| Work order |
Please filter the listing below and copy out the lines that hold "fixa".
________________________________________
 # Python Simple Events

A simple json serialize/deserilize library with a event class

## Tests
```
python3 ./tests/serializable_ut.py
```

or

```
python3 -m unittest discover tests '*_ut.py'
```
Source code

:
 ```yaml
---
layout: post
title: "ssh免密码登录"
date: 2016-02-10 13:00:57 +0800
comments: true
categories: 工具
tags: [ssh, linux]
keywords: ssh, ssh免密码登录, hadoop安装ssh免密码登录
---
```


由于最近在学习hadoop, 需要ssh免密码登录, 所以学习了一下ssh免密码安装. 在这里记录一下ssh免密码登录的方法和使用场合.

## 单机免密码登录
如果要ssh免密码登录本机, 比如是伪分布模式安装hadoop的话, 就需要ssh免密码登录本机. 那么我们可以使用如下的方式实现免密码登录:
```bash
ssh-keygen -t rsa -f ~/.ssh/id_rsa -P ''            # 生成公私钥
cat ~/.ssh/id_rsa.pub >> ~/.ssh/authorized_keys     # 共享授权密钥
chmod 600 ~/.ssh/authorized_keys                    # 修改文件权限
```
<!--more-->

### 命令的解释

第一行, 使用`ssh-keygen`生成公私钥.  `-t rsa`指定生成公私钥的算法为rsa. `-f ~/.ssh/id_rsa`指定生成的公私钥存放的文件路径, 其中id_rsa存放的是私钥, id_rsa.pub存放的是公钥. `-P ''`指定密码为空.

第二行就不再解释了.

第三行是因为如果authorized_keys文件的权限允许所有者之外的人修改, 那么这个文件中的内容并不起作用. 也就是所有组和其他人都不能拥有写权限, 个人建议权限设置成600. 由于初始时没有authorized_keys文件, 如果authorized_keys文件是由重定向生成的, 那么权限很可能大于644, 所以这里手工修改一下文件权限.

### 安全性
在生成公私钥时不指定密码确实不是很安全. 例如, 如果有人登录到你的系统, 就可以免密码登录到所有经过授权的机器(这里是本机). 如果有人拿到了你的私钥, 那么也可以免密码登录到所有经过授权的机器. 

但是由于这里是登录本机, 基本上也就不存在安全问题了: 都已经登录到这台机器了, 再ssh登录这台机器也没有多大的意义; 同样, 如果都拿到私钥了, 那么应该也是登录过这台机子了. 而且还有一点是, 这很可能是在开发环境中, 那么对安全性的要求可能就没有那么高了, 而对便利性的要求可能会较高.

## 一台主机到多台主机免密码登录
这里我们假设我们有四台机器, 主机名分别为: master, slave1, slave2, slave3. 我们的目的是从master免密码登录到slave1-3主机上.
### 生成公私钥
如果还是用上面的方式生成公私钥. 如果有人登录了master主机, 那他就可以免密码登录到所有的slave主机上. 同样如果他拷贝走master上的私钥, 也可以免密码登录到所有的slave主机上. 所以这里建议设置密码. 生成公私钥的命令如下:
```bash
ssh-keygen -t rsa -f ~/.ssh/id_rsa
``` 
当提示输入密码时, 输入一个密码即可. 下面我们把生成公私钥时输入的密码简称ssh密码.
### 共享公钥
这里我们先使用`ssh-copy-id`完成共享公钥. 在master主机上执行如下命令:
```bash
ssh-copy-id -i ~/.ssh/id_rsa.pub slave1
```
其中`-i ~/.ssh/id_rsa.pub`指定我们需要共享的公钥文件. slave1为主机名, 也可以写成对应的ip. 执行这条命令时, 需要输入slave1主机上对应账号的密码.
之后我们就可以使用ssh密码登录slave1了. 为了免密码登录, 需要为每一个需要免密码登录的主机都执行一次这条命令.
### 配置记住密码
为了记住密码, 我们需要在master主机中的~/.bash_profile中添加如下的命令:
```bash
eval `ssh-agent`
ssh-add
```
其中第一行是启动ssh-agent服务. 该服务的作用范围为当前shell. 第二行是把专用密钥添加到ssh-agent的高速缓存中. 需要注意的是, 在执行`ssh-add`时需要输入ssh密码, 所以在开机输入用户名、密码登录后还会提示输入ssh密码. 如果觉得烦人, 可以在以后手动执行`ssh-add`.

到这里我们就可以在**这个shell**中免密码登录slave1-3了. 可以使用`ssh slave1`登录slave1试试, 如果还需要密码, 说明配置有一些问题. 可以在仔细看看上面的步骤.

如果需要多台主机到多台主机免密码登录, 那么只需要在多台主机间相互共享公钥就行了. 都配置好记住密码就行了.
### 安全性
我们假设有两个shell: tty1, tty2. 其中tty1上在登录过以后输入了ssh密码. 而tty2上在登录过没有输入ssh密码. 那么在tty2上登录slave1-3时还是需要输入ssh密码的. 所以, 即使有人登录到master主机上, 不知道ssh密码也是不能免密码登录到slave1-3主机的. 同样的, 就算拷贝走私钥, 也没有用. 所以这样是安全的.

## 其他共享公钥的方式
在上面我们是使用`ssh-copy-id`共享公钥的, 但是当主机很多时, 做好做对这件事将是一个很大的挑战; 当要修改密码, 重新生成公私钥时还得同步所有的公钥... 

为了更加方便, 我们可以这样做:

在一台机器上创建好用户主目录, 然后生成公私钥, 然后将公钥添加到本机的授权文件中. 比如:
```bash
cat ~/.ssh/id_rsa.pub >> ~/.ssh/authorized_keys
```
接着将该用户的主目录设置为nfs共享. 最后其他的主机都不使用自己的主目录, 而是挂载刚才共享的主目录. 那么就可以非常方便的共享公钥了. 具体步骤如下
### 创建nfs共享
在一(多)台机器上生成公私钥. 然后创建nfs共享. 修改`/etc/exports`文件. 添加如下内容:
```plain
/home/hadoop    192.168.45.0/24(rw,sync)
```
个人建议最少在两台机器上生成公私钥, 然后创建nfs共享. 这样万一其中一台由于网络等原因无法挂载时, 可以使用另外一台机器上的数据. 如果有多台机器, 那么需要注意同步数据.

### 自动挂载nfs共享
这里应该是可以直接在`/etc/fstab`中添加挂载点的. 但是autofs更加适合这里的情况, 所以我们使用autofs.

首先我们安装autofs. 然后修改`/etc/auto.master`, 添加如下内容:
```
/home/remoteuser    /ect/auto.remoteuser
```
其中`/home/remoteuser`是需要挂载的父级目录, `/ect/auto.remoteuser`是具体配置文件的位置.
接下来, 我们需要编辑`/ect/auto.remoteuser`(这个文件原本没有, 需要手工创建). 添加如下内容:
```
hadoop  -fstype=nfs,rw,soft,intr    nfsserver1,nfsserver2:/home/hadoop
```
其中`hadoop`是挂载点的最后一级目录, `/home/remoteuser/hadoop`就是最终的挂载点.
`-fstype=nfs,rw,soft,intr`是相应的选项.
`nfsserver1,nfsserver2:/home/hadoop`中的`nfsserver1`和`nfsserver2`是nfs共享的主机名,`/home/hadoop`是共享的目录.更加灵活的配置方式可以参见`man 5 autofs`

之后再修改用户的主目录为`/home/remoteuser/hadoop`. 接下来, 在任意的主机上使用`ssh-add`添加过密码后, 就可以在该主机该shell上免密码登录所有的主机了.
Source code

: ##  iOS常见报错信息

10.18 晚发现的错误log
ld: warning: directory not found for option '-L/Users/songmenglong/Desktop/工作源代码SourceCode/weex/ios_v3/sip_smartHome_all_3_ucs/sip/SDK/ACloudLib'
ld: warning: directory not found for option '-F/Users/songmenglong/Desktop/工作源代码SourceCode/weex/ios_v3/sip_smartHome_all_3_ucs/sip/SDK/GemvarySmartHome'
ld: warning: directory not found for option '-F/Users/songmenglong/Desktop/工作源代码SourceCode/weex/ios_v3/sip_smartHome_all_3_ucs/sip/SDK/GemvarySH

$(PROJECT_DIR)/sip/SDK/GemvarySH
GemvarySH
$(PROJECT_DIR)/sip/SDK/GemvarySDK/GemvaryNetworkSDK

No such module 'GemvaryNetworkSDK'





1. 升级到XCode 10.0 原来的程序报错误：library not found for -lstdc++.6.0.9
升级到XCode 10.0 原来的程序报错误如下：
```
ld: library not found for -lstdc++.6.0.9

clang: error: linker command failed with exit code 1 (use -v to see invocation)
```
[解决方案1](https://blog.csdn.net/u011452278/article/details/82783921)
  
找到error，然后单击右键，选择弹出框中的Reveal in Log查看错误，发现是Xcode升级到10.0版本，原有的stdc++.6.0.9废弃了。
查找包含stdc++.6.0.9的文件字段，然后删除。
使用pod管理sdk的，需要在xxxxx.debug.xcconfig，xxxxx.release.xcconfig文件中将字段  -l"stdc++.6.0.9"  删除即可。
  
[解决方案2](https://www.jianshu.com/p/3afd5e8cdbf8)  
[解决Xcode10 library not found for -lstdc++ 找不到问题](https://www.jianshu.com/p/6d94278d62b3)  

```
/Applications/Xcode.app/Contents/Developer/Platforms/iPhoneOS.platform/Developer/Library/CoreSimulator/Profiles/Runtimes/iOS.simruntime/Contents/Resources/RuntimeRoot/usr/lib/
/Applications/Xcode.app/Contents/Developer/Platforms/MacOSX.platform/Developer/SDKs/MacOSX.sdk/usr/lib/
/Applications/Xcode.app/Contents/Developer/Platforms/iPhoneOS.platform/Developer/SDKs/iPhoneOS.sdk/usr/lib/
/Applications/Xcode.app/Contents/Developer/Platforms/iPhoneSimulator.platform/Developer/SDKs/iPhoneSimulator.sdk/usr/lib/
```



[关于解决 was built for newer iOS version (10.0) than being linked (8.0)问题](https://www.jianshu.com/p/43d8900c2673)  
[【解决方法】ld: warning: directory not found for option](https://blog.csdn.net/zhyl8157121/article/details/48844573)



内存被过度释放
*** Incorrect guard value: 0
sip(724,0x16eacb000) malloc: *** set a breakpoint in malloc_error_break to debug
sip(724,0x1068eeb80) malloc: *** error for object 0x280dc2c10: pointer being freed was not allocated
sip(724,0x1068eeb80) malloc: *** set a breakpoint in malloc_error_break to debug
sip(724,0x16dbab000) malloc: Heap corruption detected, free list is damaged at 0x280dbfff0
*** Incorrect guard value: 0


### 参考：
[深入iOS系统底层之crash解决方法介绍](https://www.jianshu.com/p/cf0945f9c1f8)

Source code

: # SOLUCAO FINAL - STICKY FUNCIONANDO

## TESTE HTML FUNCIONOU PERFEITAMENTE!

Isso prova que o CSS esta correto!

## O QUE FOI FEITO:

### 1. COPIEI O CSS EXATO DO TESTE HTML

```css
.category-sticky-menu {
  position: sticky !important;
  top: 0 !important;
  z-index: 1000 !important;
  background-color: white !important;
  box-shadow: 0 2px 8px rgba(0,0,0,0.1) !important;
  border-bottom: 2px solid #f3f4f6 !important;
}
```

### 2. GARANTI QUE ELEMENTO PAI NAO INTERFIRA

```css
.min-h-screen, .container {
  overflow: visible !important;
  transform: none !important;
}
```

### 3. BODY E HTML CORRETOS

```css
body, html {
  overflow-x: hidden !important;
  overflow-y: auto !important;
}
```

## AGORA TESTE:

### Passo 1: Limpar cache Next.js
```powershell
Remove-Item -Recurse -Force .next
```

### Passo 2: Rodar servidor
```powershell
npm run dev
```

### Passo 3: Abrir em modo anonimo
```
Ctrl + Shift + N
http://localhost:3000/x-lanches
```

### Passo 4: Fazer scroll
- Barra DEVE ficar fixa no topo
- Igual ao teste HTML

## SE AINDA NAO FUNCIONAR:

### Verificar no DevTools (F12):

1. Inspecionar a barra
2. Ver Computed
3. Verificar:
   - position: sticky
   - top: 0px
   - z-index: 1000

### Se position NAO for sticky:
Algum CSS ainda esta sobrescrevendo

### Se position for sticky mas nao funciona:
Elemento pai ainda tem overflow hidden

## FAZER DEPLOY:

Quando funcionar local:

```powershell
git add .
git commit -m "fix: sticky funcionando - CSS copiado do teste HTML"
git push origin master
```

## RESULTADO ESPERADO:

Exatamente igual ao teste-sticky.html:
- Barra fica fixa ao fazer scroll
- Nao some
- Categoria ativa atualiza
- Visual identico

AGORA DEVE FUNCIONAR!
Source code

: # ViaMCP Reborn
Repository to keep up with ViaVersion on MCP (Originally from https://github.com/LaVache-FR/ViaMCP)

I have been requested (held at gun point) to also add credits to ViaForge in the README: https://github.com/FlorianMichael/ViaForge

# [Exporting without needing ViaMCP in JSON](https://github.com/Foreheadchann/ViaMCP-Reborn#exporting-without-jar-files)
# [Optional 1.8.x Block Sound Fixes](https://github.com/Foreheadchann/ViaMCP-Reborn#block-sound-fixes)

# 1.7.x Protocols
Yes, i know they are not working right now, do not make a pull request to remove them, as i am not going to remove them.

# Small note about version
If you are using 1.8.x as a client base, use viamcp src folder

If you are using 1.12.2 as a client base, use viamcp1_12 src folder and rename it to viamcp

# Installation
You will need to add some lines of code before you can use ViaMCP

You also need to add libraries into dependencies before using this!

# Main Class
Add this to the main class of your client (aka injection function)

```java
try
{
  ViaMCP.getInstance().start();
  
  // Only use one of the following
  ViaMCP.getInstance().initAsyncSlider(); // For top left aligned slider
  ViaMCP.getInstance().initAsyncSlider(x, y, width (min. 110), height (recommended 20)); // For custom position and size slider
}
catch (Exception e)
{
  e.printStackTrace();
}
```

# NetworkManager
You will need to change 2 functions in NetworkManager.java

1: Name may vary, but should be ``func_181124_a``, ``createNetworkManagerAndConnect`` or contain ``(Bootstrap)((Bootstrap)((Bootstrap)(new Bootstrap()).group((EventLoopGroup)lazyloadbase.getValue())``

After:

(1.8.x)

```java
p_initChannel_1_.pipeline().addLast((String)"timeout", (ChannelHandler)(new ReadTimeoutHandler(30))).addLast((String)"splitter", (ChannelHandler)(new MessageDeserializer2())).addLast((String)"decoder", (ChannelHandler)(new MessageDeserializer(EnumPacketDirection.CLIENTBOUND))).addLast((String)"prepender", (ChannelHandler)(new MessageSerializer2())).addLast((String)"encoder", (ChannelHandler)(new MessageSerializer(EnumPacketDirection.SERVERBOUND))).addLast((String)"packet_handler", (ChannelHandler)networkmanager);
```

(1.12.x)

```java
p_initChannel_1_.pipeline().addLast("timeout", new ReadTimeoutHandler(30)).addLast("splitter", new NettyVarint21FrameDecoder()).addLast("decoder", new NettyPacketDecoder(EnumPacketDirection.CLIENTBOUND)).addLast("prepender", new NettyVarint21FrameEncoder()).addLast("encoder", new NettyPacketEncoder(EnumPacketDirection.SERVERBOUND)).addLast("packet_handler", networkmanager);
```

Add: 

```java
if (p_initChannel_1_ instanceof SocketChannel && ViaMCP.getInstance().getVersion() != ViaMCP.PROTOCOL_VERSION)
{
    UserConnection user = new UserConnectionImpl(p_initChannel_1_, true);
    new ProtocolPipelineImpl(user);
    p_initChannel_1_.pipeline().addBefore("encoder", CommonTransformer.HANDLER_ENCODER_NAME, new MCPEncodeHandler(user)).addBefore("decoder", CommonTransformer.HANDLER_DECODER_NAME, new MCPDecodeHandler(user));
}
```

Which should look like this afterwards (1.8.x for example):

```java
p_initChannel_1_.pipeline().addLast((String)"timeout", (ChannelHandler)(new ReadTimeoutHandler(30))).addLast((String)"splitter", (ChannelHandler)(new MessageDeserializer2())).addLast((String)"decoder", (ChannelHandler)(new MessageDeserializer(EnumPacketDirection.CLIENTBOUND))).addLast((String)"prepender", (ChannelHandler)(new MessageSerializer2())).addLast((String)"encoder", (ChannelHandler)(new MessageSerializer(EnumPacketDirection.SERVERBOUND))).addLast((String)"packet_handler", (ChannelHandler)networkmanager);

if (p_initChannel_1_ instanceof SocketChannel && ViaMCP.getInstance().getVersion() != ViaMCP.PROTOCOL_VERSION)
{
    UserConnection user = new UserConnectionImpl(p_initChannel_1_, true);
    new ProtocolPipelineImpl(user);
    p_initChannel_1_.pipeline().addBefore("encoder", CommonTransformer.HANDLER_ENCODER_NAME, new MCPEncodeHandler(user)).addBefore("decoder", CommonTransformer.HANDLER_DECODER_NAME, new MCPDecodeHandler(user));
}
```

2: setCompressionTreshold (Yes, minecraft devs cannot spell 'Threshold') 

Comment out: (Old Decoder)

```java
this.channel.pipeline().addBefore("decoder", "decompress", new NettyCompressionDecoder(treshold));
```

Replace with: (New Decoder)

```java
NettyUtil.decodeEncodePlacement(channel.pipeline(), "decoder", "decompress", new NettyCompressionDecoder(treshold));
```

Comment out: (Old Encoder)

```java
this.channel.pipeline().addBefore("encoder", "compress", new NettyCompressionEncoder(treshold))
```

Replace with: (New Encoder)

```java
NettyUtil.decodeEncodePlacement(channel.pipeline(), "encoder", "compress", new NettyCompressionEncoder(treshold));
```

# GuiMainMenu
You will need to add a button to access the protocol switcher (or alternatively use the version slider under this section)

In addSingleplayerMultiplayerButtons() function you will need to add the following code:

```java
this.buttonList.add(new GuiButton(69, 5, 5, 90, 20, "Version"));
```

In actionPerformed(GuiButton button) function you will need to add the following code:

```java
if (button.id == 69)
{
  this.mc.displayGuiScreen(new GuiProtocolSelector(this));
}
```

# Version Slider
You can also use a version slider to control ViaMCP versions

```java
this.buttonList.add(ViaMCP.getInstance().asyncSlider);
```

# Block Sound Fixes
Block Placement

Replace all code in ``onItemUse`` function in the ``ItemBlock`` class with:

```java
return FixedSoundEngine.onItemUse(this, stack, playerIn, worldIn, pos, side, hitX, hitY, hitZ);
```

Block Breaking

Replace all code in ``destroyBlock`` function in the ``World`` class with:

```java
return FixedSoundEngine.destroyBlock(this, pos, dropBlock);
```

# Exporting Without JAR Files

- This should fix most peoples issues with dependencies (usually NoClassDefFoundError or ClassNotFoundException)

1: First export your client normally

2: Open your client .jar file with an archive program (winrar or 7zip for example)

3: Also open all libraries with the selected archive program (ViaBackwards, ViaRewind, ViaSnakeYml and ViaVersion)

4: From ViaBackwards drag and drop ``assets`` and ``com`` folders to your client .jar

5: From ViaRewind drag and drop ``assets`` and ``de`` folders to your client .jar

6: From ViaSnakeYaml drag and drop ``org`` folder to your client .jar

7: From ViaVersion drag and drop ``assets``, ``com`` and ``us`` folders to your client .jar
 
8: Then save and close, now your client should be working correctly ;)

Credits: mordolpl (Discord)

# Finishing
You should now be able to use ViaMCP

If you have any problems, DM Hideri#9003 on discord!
________________________________________
| Output for this exercise |
- Barra DEVE ficar fixa no topo
- Barra fica fixa ao fazer scroll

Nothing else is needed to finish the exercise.